**Task brief**
For every line in the records below that holds "rapporter", make a copy.

**Data provided**
--------

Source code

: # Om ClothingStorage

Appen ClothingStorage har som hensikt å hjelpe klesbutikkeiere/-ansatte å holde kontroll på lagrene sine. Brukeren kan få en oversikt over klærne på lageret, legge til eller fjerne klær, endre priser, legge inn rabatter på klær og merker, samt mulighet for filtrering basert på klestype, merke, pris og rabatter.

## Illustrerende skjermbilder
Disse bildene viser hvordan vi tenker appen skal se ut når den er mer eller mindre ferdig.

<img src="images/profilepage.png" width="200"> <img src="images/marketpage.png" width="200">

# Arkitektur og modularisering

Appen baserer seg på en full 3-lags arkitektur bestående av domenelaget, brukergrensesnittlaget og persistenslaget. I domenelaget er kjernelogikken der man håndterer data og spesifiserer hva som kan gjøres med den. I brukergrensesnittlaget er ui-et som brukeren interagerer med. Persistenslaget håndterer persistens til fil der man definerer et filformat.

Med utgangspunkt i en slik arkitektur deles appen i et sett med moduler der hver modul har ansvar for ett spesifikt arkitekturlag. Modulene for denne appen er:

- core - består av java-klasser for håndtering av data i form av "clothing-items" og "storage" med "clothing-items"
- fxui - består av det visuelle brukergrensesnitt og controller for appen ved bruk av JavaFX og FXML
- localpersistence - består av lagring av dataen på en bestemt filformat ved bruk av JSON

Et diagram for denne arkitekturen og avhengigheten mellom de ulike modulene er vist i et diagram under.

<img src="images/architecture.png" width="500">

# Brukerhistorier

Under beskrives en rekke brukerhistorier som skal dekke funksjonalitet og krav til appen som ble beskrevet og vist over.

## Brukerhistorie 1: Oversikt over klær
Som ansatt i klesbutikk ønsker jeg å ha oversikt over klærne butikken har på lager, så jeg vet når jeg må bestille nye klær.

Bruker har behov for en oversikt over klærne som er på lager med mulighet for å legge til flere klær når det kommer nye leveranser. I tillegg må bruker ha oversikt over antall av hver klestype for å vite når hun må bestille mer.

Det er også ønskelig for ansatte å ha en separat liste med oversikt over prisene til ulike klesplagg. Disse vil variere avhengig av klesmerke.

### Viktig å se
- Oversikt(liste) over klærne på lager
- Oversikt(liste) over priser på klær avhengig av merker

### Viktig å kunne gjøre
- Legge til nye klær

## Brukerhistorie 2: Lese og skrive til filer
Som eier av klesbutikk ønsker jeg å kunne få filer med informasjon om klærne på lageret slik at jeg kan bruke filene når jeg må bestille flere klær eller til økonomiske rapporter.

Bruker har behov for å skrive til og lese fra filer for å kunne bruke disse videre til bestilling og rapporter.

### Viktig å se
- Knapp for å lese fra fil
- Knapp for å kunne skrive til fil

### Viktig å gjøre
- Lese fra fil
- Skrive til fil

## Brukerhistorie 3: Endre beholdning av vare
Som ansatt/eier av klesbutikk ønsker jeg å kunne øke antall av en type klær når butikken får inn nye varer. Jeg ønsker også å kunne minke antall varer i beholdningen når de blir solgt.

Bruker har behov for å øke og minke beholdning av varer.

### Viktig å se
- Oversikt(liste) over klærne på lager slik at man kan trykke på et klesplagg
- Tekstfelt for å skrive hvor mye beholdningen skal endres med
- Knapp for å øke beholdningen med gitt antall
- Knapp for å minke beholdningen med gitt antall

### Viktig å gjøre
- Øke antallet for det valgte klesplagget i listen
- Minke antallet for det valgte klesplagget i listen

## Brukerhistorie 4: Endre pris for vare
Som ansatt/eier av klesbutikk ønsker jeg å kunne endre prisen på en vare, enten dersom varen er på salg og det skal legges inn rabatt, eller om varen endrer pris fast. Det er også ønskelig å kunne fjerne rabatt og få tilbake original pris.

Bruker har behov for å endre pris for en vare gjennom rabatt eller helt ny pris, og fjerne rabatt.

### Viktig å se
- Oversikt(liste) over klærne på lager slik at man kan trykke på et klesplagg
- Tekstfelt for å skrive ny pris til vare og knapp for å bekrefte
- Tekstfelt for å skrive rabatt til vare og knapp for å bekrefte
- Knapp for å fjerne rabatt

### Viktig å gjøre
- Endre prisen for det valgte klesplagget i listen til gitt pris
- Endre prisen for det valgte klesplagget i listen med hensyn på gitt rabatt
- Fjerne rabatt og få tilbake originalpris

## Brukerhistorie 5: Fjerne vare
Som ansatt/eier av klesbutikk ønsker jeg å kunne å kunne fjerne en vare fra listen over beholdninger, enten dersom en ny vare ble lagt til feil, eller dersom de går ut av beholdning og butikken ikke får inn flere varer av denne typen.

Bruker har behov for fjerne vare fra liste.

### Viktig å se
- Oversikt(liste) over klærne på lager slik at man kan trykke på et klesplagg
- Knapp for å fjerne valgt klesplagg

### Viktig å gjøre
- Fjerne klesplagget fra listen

--------

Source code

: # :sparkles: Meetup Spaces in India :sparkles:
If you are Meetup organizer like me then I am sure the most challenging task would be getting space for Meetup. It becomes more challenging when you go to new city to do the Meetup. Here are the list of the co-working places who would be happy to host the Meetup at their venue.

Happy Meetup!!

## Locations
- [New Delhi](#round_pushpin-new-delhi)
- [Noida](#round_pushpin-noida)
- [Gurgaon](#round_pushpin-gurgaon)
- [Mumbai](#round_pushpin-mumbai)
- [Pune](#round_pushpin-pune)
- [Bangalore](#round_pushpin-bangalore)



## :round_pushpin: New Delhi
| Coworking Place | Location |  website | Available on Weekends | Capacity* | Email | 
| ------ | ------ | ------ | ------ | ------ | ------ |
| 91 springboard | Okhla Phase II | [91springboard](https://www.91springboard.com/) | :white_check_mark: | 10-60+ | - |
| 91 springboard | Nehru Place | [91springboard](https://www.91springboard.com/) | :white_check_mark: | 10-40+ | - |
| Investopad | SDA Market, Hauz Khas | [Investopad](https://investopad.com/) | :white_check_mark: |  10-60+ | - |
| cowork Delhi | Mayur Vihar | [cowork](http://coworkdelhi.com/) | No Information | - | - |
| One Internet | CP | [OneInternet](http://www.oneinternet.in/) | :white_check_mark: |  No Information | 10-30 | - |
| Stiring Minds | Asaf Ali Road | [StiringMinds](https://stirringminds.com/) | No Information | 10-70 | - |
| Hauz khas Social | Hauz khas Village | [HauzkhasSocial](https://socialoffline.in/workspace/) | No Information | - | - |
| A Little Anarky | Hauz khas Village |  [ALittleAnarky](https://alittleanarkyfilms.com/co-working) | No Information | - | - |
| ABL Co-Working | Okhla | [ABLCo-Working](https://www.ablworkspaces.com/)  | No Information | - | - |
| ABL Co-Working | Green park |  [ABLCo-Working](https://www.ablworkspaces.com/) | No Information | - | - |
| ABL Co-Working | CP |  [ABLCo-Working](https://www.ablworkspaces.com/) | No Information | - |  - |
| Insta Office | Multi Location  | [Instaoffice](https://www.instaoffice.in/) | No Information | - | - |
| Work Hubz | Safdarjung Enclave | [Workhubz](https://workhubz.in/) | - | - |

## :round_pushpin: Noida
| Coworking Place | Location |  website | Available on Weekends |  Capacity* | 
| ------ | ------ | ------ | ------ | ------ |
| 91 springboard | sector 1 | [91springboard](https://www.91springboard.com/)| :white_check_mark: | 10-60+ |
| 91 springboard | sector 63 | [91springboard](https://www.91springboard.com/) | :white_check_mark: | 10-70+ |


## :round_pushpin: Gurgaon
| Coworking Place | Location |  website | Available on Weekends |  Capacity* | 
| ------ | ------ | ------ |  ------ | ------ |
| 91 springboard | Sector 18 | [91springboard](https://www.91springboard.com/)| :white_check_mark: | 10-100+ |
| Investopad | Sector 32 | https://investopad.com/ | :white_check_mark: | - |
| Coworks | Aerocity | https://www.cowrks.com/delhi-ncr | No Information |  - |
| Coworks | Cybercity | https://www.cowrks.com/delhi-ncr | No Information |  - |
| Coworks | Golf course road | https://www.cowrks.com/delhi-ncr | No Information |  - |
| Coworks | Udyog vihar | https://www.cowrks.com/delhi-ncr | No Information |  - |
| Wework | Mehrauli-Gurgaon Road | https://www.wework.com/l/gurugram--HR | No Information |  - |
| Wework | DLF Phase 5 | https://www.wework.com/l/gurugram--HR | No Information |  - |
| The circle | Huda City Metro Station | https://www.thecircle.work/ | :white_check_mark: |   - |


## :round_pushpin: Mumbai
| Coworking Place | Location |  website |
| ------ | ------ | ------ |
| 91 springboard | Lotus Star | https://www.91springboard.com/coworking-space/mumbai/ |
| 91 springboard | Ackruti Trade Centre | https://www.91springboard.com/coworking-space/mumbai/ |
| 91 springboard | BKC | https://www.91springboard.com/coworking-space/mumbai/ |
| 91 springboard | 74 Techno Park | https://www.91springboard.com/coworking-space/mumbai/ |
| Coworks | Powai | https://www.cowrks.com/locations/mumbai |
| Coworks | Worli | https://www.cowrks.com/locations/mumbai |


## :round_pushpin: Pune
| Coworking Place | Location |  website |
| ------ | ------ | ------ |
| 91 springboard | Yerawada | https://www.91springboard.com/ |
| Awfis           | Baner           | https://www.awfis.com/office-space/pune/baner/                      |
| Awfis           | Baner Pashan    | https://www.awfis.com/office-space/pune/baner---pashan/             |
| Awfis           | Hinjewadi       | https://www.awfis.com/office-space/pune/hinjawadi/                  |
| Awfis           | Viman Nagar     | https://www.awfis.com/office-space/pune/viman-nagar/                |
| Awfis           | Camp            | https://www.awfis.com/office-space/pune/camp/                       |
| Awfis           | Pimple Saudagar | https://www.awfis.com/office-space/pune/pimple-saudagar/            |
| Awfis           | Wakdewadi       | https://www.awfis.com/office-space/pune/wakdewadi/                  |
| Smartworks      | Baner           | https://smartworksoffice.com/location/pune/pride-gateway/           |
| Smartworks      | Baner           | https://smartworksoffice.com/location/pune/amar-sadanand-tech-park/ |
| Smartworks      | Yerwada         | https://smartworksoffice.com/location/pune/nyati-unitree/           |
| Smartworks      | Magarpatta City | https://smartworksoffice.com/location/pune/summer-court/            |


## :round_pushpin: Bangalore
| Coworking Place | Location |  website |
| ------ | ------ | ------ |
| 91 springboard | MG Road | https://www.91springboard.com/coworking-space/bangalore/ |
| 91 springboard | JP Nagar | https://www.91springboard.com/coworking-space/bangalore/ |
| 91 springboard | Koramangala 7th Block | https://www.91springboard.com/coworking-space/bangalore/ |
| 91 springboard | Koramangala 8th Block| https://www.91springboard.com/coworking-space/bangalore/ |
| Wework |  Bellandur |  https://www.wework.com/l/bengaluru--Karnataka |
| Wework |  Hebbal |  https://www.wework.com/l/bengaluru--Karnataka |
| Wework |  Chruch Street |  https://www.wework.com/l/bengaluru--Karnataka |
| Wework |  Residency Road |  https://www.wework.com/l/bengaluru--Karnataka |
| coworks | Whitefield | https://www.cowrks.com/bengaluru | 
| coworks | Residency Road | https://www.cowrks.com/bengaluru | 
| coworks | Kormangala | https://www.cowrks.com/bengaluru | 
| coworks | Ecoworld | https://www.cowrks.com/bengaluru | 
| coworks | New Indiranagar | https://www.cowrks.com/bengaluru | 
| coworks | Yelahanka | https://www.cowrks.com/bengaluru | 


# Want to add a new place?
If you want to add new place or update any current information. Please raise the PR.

--------

**Answer to the exercise**
Som eier av klesbutikk ønsker jeg å kunne få filer med informasjon om klærne på lageret slik at jeg kan bruke filene når jeg må bestille flere klær eller til økonomiske rapporter.
Bruker har behov for å skrive til og lese fra filer for å kunne bruke disse videre til bestilling og rapporter.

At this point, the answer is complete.